Il Parlamento italiano si sta occupando, pur tra dure contestazioni e un rinvio a settembre, dello Ius Scholae, ovvero della concessione della cittadinanza italiana ai minori stranieri, nati in Italia o arrivati nel nostro Paese prima del compimento dei dodici anni, che vi risiedano legalmente e che abbiano frequentato almeno un ciclo scolastico di cinque anni (scuola dell’obbligo) o un corso di formazione professionale triennale o quadriennale.
Si tratta di una proposta di legge che si aspettava da anni e che riconosce un diritto a migliaia di giovani stranieri, che si sono perfettamente integrati nel nostro sistema scolastico e nella nostra società, acquisendo conoscenze e competenze, titoli di studio e, soprattutto, il senso di appartenenza ad una comunità civile e democratica, grazie anche alle lungimiranti ed efficaci azioni di inclusività messe in atto, a tutti i livelli, dal nostro sistema scolastico ed educativo.

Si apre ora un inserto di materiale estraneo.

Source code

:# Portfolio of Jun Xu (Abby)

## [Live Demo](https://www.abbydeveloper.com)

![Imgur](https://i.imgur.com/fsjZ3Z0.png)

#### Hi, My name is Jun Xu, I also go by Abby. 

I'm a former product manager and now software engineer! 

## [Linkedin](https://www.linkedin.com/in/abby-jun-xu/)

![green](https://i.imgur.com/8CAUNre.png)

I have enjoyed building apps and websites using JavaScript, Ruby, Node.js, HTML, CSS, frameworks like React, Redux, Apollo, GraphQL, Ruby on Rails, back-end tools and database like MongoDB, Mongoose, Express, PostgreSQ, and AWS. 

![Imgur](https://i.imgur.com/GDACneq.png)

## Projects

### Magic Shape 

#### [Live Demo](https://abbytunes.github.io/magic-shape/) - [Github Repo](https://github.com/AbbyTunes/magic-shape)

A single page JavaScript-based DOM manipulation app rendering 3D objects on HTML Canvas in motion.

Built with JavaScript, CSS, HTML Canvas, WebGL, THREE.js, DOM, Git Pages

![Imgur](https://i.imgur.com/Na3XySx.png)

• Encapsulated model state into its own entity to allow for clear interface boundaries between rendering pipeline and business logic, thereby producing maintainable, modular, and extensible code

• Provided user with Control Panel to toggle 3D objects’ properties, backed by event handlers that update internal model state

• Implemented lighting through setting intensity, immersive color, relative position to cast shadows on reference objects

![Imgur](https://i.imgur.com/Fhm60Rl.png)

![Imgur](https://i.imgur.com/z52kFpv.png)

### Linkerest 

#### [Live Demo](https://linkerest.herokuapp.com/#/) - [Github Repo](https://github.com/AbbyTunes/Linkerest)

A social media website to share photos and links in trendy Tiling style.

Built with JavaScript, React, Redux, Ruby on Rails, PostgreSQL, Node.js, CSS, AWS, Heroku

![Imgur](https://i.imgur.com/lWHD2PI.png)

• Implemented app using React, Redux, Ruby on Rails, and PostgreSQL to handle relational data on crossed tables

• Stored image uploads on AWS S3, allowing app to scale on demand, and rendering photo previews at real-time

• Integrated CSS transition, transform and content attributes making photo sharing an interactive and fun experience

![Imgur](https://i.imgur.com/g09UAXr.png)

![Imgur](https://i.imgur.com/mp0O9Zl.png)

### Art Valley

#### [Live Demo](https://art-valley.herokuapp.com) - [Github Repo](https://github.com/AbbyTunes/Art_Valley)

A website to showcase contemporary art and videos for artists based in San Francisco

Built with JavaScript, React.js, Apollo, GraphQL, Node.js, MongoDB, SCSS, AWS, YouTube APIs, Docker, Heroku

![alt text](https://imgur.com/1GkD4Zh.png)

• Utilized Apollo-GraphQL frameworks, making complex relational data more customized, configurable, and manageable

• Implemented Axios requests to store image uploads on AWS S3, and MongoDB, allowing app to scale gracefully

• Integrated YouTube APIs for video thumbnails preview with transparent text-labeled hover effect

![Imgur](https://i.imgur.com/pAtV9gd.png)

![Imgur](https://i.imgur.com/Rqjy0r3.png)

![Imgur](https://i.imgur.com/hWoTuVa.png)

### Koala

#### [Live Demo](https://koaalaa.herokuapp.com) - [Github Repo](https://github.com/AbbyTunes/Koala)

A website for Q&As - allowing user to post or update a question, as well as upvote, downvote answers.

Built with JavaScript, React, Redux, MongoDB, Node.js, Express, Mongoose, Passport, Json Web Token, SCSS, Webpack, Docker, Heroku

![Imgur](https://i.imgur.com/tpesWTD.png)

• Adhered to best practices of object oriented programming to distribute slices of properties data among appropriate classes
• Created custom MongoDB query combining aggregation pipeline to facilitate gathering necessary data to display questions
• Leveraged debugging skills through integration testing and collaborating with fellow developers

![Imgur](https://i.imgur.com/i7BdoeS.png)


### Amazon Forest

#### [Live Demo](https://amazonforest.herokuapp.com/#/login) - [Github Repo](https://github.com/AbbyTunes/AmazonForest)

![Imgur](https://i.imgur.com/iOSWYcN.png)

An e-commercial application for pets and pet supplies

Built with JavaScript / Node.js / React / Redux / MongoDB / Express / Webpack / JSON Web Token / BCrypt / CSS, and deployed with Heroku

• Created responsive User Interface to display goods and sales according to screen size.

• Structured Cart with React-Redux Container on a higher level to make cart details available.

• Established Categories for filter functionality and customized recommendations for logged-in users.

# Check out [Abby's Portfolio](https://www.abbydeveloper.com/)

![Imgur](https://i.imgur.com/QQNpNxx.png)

Lo Ius Scholae può essere, pertanto, un ottimo strumento di integrazione culturale, sociale, umana, in grado di prevenire il disagio dell’emarginazione e di controllare e contrastare i preoccupanti fenomeni di ribellione e di “radicalizzazione”, che si manifestano oggi, specie nelle periferie delle grandi città: vincolare la cittadinanza alla frequenza scolastica significa dare a questi giovani una “prospettiva di vita” (con diritti e doveri di cittadino) e, nel contempo, contribuire a rendere le loro famiglie più partecipi del percorso formativo dei propri figli.
Perché no, quindi, lo Ius Scholae? Sarebbe una legge perfettamente in linea con il Piano di azione della Commissione Europea sull’integrazione dei cittadini di paesi terzi del 2017 e con l’Agenda 2030 delle Nazioni Unite, ma soprattutto un elemento di civiltà e di Progresso del nostro Paese.